ModelUsed string `json:"model_used,omitempty"`
// DurationMs captures end-to-end judge latency including the LLM
// call. Useful for operational telemetry.
DurationMs int64 `json:"duration_ms,omitempty"`
// PromptTokens / CompletionTokens are the raw token counts the
// LLM reported, when available. Used for cost attribution.
PromptTokens int `json:"prompt_tokens,omitempty"`
CompletionTokens int `json:"completion_tokens,omitempty"`
}
JudgeResult is what a Judge returns for one session.
func (JudgeResult) LogValue ¶
func (jr JudgeResult) LogValue() slog.Value
LogValue implements slog.LogValuer so callers can emit one-line judge telemetry via the existing slog path.
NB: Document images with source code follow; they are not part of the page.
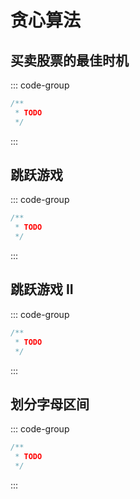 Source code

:# 贪心算法

## 买卖股票的最佳时机

::: code-group

```java []
/**
 * TODO
 */
```

:::

## 跳跃游戏

::: code-group

```java []
/**
 * TODO
 */
```

:::

## 跳跃游戏 II

::: code-group

```java []
/**
 * TODO
 */
```

:::

## 划分字母区间

::: code-group

```java []
/**
 * TODO
 */
```

:::
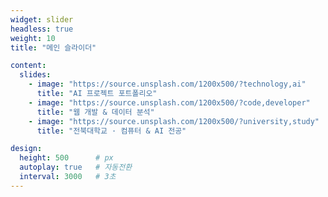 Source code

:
 ```yaml
---
widget: slider
headless: true
weight: 10
title: "메인 슬라이더"

content:
  slides:
    - image: "https://source.unsplash.com/1200x500/?technology,ai"
      title: "AI 프로젝트 포트폴리오"
    - image: "https://source.unsplash.com/1200x500/?code,developer"
      title: "웹 개발 & 데이터 분석"
    - image: "https://source.unsplash.com/1200x500/?university,study"
      title: "전북대학교 · 컴퓨터 & AI 전공"

design:
  height: 500      # px
  autoplay: true   # 자동전환
  interval: 3000   # 3초
---
```

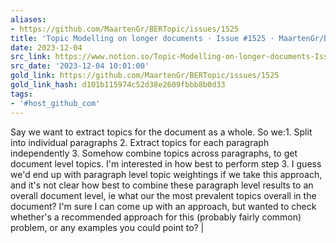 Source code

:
 ```yaml
---
aliases:
- https://github.com/MaartenGr/BERTopic/issues/1525
title: 'Topic Modelling on longer documents · Issue #1525 · MaartenGr/BERTopic · GitHub'
date: 2023-12-04
src_link: https://www.notion.so/Topic-Modelling-on-longer-documents-Issue-1525-MaartenGr-BERTopic-d0089f61bc11408bbfab7d5920ddfcf6
src_date: '2023-12-04 10:01:00'
gold_link: https://github.com/MaartenGr/BERTopic/issues/1525
gold_link_hash: d101b115974c52d38e2609fbbb8b0d33
tags:
- '#host_github_com'
---
```


 Say we want to extract topics for the document as a whole. So we:1. Split into individual paragraphs 2. Extract topics for each paragraph independently 3. Somehow combine topics across paragraphs, to get document level topics.  I'm interested in how best to perform step 3. I guess we'd end up with paragraph level topic weightings if we take this approach, and it's not clear how best to combine these paragraph level results to an overall document level, ie what our the most prevalent topics overall in the document? I'm sure I can come up with an approach, but wanted to check whether's a recommended approach for this (probably fairly common) problem, or any examples you could point to? | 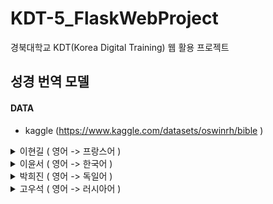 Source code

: # KDT-5_FlaskWebProject
경북대학교 KDT(Korea Digital Training) 웹 활용 프로젝트

## 성경 번역 모델

  
#### DATA
- kaggle
(https://www.kaggle.com/datasets/oswinrh/bible )
  


     


<details>
  <summary>
    이현길 ( 영어 -> 프랑스어 ) 
  </summary>

</details>
  
<details>
  <summary>
    이윤서 ( 영어 -> 한국어 )
  </summary>
  
</details>
  
<details>
  <summary>
    박희진 ( 영어 -> 독일어 )
  </summary>


## (1) 데이터 확인 및 전처리

- 팀 DB에 연결해서 데이터 불러오기
    - SELECT en.text as en, de.text as de FROM language_en en join language_de de on [en.id](http://en.id/) = [de.id](http://de.id/);
    - 쿼리문으로 join해서 DF 생성
- 데이터의 총 개수 : 31102개
- 각 언어의 토큰 갯수 시각화
    
    ![image](https://github.com/KDT5-WebD-4team/KDT-5_FlaskWebProject/assets/155441547/fe3df42c-45a4-48fa-9706-99a135d72ed1)

    
    - 최대 토큰 갯수가 103개여서, 넉넉하게 max_len = 128 지정

## (2) 데이터셋 준비

- 학습용 데이터는 30000개, 검증용 데이터는 나머지로 지정

## (3) 어휘사전 생성

- 토큰화 함수 생성
    - iterator로 구현
- 형태소 분석기로는 okt 사용
- UNK_IDX, PAD_IDX, BOS_IDX, EOS_IDX 지정
    - transformer는 데이터를 한꺼번에 넣기 때문에 문장의 시작과 끝을 지정해줄 인덱스 토큰이 필요
- build_vocab_iterator를 통해 어휘사전 생성
- src_lang(en)과 tat_lang(de)를 pickle 파일로 저장

## (4) Transformer 모델에 필요한 여러 클래스 및 함수 정의

### PositionalEncoding 클래스 정의

- 각도로 포지션 정보 계산
- 짝수는 sin함수 홀수는 cos함수를 사용하여 포지션 인코딩 값 계산
    - 문장에서 토큰의 상대적인 위치 지정
- 입력 텐서와 포지셔널 인코딩 값을 더한 후 드롭아웃 적용
    - dropout =  0.1

### TokenEmbedding 클래스 정의

- 입력 토큰에 대한 임베딩 값 반환

### Seq2SeqTransformer 클래스 정의

- Transformer model
    - 인코더의 레이어 수
    - 디코더의 레이어 수
    - 임베딩 차원의 크기
    - 입력 시퀀스의 최대 길이
    - 멀티 헤드 어텐션의 헤드 수
    - 소스 언어의 어휘 크기
    - 타겟 언어의 어휘 크기
    - 학습 신경망의 은닉층 크기
    - 드롭아웃 비율 ( 기본값 : 0.1 )
- 소스와 타겟 토큰 임베딩 레이어 초기화
- 포지셔널 인코딩 레이어 초기화
- 트랜스포머 모델 초기화
- 출력 레이어 초기화
- 소스와 타겟 시퀀스에 포지셔널 인코딩 적용
- 트랜스포머 모델에 입력 및 마스크 전달하여 출력 계산

### 전처리 함수

- 시작토큰과 끝 토큰 추가 후 텐서 병합

### collator 함수

- 패딩을 적용하여 모든 문장의 길이 통일

### mask 함수

- 0이면 -inf, 1이면 0.0으로 변환
    - 0으로 가중치 부여 → 어텐션 연산 수행 X
    - 1이면 어텐션 연산 수행
    - 1인 값(0.0)만 현재 값 계산에 참고
- 현재 해당하는 위치 이전 값만 참고하여 다음 위치의 토큰을 생성할 수 있도록 하기 위함

## (5) Transformer 모델 학습

```python
model = Seq2SeqTransformer(
    num_encoder_layers=3,
    num_decoder_layers=3,
    emb_size=512,
    max_len=512,
    nhead=8,
    src_vocab_size=len(vocab_transform[SRC_LANGUAGE]),
    tgt_vocab_size=len(vocab_transform[TGT_LANGUAGE]),
    dim_feedforward=512,
)
```

- batch_size = 128
- CrossEntropy 손실함수 이용
    - Cross-entropy 손실 함수는 두 확률 분포 사이의 차이를 측정 → nlp에 적합
- 옵티마이저는 Adam 이용
    - 러닝메이트는 0.01로 지정
- 스케쥴러 이용
    - 학습 함수에 스케쥴러를 이용해 조기 종료 기능 구현
    - Valid Loss가 5번 이상 개선이 안되면 조기 종료
- min_loss 값이 업데이트 될 때마다 모델 저장

## (6) Transformer 모델 평가

![스크린샷 2024-04-26 005903](https://github.com/KDT5-WebD-4team/KDT-5_FlaskWebProject/assets/155441547/2a0cfbcc-2a85-45cc-b850-81b6a0be7966)


> Train Loss : 1.779 
Val Loss : 5.472
> 

## (7) T5 모델 fine tunning

- 허깅페이스의 Reyansh4/NMT_T5_wmt14_en_to_de
- 성경 데이터를 통해 추가 학습

> Eval Loss : 1.0746161937713623
Eval Bleu : 11.00359095017138
> 

## (8) Bart 모델

- facebook/mbart-large-50-many-to-many-mmt
    - en to de
- 따로 fine tunning 하지는 않음

## (8) 예측

### Transformoer 모델

- 원문의 의미를 제대로 전달 못함. 문장 구조와 단어 선택이 무적절해서 의미가 다소 부정확함.

### T5 번역

- 전반적인 의미 전달은 되지만, 일부 부적절한 단어 선택과 성경체 사용이 부족한 편
- "sie" 복수 대명사, 비성경체 동사 활용 등 문제점 존재

### Bart 번역

- 가장 원문 의미에 가깝고 성경체 문체도 상당 부분 살려냄.
- "sie sagt", "gebe ihr", "ich werde...sehen" 등에서 성경체를 사용
- 단어 선택과 문장 구조도 자연스러움 원문을 가장 충실히 반영한 번역

## (9) 한계

- Transformer 모델은 단어 단위로 번역하는 한계를 지니어 T5 모델이나 Bart모델보다 문맥을 잘 학습하지 못한 것 같았다. 그에 반해 T5 모델이나 Bart모델은 앞 뒤 문장의 구조와 문맥을 잘 파악하여 깊이있게 학습되었다. 기본적으로 데이터가 부족했기 때문에 Transformer 모델의 성능이 낮은 걸 수도 있다. 또한 fine tunning한 T5 모델보다 Bart모델의 성능이 더 좋게 나왔는데, 내 생각에 이 또한 학습 데이터셋의 부족의 문제인 것 같다. 또한 제한된 시간 상 Epoch수를 많이 설정하지 못해서 제대로 학습되기 힘들었을 것이다. 그러나 Bart 모델은 디노이징 seq2seq 방식을 채택하여, 노이즈가 있는 입력에서 원본 출력을 재구성함으로써 T5 모델보다 입력과 출력 간의 관계를 보다 깊게 학습하는 것 같았다.
</details>

<details>
  <summary>
    고우석 ( 영어 -> 러시아어 ) 
  </summary>

</details>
func (JudgeResult) ToSessionScore ¶
func (jr JudgeResult) ToSessionScore() SessionScore
ToSessionScore converts a JudgeResult to a SessionScore so it composes with the same ScoreCorpus / Report aggregation the deterministic scorer uses. The overall score is taken verbatim from the judge; individual dimensions carry through.
type Report ¶
type Report struct {
ScoredAt time.Time `json:"scored_at"`
CorpusSize int `json:"corpus_size"`
OverallMean float64 `json:"overall_mean"`
OverallMin float64 `json:"overall_min"`
OverallMax float64 `json:"overall_max"`
DimensionMeans map[string]float64 `json:"dimension_means"`
Sessions []SessionScore `json:"sessions"`
// GatesFailed lists any minimum-threshold gates that didn't pass.
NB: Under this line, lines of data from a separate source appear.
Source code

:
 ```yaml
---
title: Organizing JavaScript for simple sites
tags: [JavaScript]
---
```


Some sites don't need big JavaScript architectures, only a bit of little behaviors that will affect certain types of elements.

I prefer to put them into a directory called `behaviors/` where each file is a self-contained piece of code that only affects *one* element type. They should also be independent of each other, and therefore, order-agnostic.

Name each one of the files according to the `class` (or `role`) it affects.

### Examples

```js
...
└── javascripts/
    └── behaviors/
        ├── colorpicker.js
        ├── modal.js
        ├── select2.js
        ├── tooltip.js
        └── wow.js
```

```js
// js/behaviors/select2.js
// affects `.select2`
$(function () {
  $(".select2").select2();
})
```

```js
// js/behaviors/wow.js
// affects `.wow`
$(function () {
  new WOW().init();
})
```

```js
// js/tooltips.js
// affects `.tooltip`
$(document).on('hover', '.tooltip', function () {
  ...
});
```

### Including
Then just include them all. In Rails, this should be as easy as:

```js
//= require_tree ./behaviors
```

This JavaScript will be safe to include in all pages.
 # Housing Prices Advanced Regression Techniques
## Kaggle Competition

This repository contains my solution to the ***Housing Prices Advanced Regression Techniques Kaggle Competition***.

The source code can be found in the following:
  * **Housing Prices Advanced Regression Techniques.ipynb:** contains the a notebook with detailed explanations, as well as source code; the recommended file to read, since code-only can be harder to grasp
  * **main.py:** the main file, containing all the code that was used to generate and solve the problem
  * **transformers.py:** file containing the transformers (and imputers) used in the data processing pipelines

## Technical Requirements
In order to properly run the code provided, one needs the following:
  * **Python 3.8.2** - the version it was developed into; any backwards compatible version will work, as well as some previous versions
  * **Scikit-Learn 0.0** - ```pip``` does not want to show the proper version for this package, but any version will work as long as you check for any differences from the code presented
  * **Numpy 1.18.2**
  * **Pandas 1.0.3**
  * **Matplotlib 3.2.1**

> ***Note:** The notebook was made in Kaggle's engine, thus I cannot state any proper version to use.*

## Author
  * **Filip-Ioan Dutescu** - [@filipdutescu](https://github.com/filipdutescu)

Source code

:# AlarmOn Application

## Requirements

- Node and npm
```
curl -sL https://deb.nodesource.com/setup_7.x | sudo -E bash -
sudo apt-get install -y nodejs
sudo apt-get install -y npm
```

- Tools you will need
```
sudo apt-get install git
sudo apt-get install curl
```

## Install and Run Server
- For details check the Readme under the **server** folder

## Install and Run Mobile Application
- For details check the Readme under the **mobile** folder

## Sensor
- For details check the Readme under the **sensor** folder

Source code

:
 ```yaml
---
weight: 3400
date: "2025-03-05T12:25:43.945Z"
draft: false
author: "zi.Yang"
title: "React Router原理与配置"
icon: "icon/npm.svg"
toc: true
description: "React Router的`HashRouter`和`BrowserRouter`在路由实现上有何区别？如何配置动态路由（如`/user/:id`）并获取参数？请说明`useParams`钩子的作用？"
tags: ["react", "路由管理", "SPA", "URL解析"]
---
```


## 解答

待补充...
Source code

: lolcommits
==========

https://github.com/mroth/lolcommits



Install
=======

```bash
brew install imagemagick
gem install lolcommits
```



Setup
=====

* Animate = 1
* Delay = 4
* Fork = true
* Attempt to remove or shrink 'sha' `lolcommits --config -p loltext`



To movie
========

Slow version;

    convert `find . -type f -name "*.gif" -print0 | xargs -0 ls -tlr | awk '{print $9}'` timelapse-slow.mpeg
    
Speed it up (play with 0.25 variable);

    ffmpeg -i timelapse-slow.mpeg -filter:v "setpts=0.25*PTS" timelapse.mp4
// Empty = all gates met (or no gates configured).
GatesFailed []string `json:"gates_failed,omitempty"`
}
Report is the aggregate result of running an eval over a corpus.
func ScoreCorpus ¶
func ScoreCorpus(corpus []GoldenSession, candidates map[string]Summary, w Weights, gates *Gates) Report
ScoreCorpus evaluates each golden session against its paired candidate and returns an aggregated Report. The candidates map is keyed by session name. Sessions with no paired candidate are scored as all-zeros (missing_candidate reason) and counted in the corpus size.
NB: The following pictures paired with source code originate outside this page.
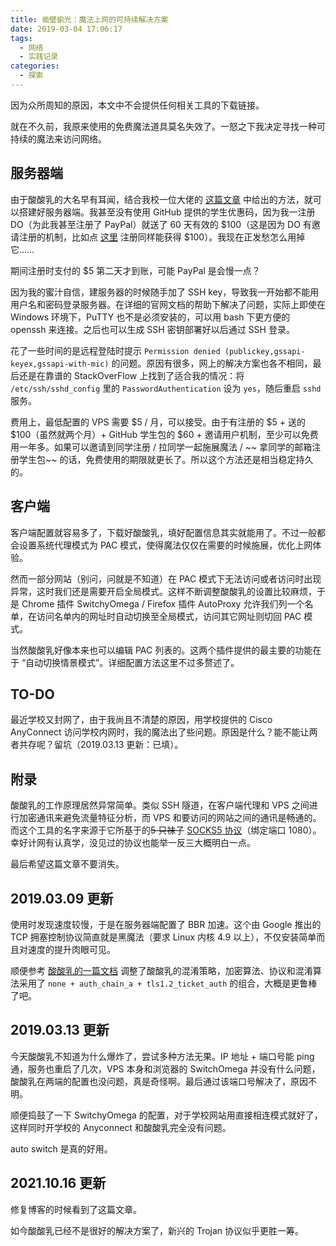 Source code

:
 ```yaml
---
title: 凿壁偷光：魔法上网的可持续解决方案
date: 2019-03-04 17:06:17
tags:
  - 网络
  - 实践记录
categories:
  - 探索
---
```


因为众所周知的原因，本文中不会提供任何相关工具的下载链接。

<!--more-->

就在不久前，我原来使用的免费魔法道具莫名失效了。一怒之下我决定寻找一种可持续的魔法来访问网络。

## 服务器端

由于酸酸乳的大名早有耳闻，结合我校一位大佬的 [这篇文章](https://www.gofun4.top/2018/05/26/%E4%B8%80%E5%B9%B4%E5%85%8D%E8%B4%B9%E9%AD%94%E6%B3%95%E4%B8%8A%E7%BD%91%E4%BA%86%E8%A7%A3%E4%B8%80%E4%B8%8B/#%E5%9C%A8%E8%BF%99%E9%87%8C%E6%88%91%E4%BB%AC%E9%80%9A%E8%BF%87VPS%E6%9D%A5%E5%AE%9E%E7%8E%B0%E3%80%82) 中给出的方法，就可以搭建好服务器端。我甚至没有使用 GitHub 提供的学生优惠码，因为我一注册 DO（为此我甚至注册了 PayPal）就送了 60 天有效的 \$100（这是因为 DO 有邀请注册的机制，比如点 [这里](https://m.do.co/c/a429cdf8f135) 注册同样能获得 \$100）。我现在正发愁怎么用掉它……

期间注册时支付的 \$5 第二天才到账，可能 PayPal 是会慢一点？

因为我的蜜汁自信，建服务器的时候随手加了 SSH key，导致我一开始都不能用用户名和密码登录服务器。在详细的官网文档的帮助下解决了问题，实际上即使在 Windows 环境下，PuTTY 也不是必须安装的，可以用 bash 下更方便的 openssh 来连接。之后也可以生成 SSH 密钥部署好以后通过 SSH 登录。

花了一些时间的是远程登陆时提示 `Permission denied (publickey,gssapi-keyex,gssapi-with-mic)` 的问题。原因有很多，网上的解决方案也各不相同，最后还是在靠谱的 StackOverFlow 上找到了适合我的情况：将 `/etc/ssh/sshd_config` 里的 `PasswordAuthentication` 设为 `yes`，随后重启 `sshd` 服务。

费用上，最低配置的 VPS 需要 \$5 / 月，可以接受。由于有注册的 \$5 + 送的 \$100（虽然就两个月）+ GitHub 学生包的 \$60 + 邀请用户机制，至少可以免费用一年多。如果可以邀请到同学注册 / 拉同学一起施展魔法 / ~~ 拿同学的邮箱注册学生包~~ 的话，免费使用的期限就更长了。所以这个方法还是相当稳定持久的。

## 客户端

客户端配置就容易多了，下载好酸酸乳，填好配置信息其实就能用了。不过一般都会设置系统代理模式为 PAC 模式，使得魔法仅仅在需要的时候施展，优化上网体验。

然而一部分网站（别问，问就是不知道）在 PAC 模式下无法访问或者访问时出现异常，这时我们还是需要开启全局模式。这样不断调整酸酸乳的设置比较麻烦，于是 Chrome 插件 SwitchyOmega / Firefox 插件 AutoProxy 允许我们列一个名单，在访问名单内的网址时自动切换至全局模式，访问其它网址则切回 PAC 模式。

当然酸酸乳好像本来也可以编辑 PAC 列表的。这两个插件提供的最主要的功能在于 “自动切换情景模式”。详细配置方法这里不过多赘述了。

## TO-DO

最近学校又封网了，由于我尚且不清楚的原因，用学校提供的 Cisco AnyConnect 访问学校内网时，我的魔法出了些问题。原因是什么？能不能让两者共存呢？留坑（2019.03.13 更新：已填）。

## 附录

酸酸乳的工作原理居然异常简单。类似 SSH 隧道，在客户端代理和 VPS 之间进行加密通讯来避免流量特征分析，而 VPS 和要访问的网站之间的通讯是畅通的。而这个工具的名字来源于它所基于的~~5 只袜子~~ [SOCKS5 协议](https://zh.wikipedia.org/wiki/SOCKS#cite_ref-1)（绑定端口 1080）。幸好计网有认真学，没见过的协议也能举一反三大概明白一点。

最后希望这篇文章不要消失。

## 2019.03.09 更新

使用时发现速度较慢，于是在服务器端配置了 BBR 加速。这个由 Google 推出的 TCP 拥塞控制协议简直就是黑魔法（要求 Linux 内核 4.9 以上），不仅安装简单而且对速度的提升肉眼可见。

顺便参考 [酸酸乳的一篇文档](https://github.com/gaoshilei/shadowsocks_install/blob/master/shadowsocksR-wiki/ShadowsocksR%20%E5%8D%8F%E8%AE%AE%E6%8F%92%E4%BB%B6%E6%96%87%E6%A1%A3.md) 调整了酸酸乳的混淆策略，加密算法、协议和混淆算法采用了 `none + auth_chain_a + tls1.2_ticket_auth` 的组合，大概是更鲁棒了吧。

## 2019.03.13 更新

今天酸酸乳不知道为什么爆炸了，尝试多种方法无果。IP 地址 + 端口号能 ping 通，服务也重启了几次，VPS 本身和浏览器的 SwitchOmega 并没有什么问题，酸酸乳在两端的配置也没问题，真是奇怪啊。最后通过该端口号解决了，原因不明。

顺便捣鼓了一下 SwitchyOmega 的配置，对于学校网站用直接相连模式就好了，这样同时开学校的 Anyconnect 和酸酸乳完全没有问题。

auto switch 是真的好用。

## 2021.10.16 更新

修复博客的时候看到了这篇文章。

如今酸酸乳已经不是很好的解决方案了，新兴的 Trojan 协议似乎更胜一筹。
Gates (optional) are checked after aggregation; any unmet thresholds appear in Report.GatesFailed.
type SessionScore ¶
type SessionScore struct {
Name string `json:"name"`
Dimensions []DimensionScore `json:"dimensions"`
Overall float64 `json:"overall"`
}
SessionScore is the full per-session result: all dimensions + a weighted aggregate.
func Score ¶
func Score(name string, reference, candidate Summary, w Weights) SessionScore
Score evaluates a candidate summary against a reference using the given weights. Each dimension produces a 0.0–1.0 score; the overall is the weighted sum. All scoring is deterministic and lexical — same input always produces the same score. No LLM calls.
type Summary ¶
type Summary struct {
Title string `json:"title"`
Summary string `json:"summary"`
KeyActions []string `json:"key_actions"`
Outcome string `json:"outcome"`
AhaMoments []AhaMoment `json:"aha_moments,omitempty"`
TopicsFound []string `json:"topics_found,omitempty"`
}
Summary is a minimal shape mirroring the fields from pkg/sessionsummary.SummarizeResponse that the rubric actually scores. Kept separate so summaryeval has no dependency on sessionsummary — the two evolve independently, and the eval harness doesn't care about the full summary schema (quality_score, sageox_score, chapter lists, etc. are out of scope).
func LoadCandidate ¶
LoadCandidate reads a candidate Summary from a JSON file. Used when comparing a distiller's output against a golden reference.
type Weights ¶
type Weights struct {
Title float64 `json:"title"`
Summary float64 `json:"summary"`
KeyActions float64 `json:"key_actions"`
Outcome float64 `json:"outcome"`
AhaMoments float64 `json:"aha_moments"`
}
Weights are the rubric's per-dimension contribution to the overall score. Must sum to 1.0. Defaults chosen deliberately:
- Title carries user-visible fidelity of the session's identity
- Summary is the longest-form signal
- Key actions are the "what was done" spine
- Outcome is small but binary-important (success vs failed)
- Aha moments are secondary but measurable
func DefaultWeights ¶
func DefaultWeights() Weights
DefaultWeights returns the canonical rubric weights (sum = 1.0).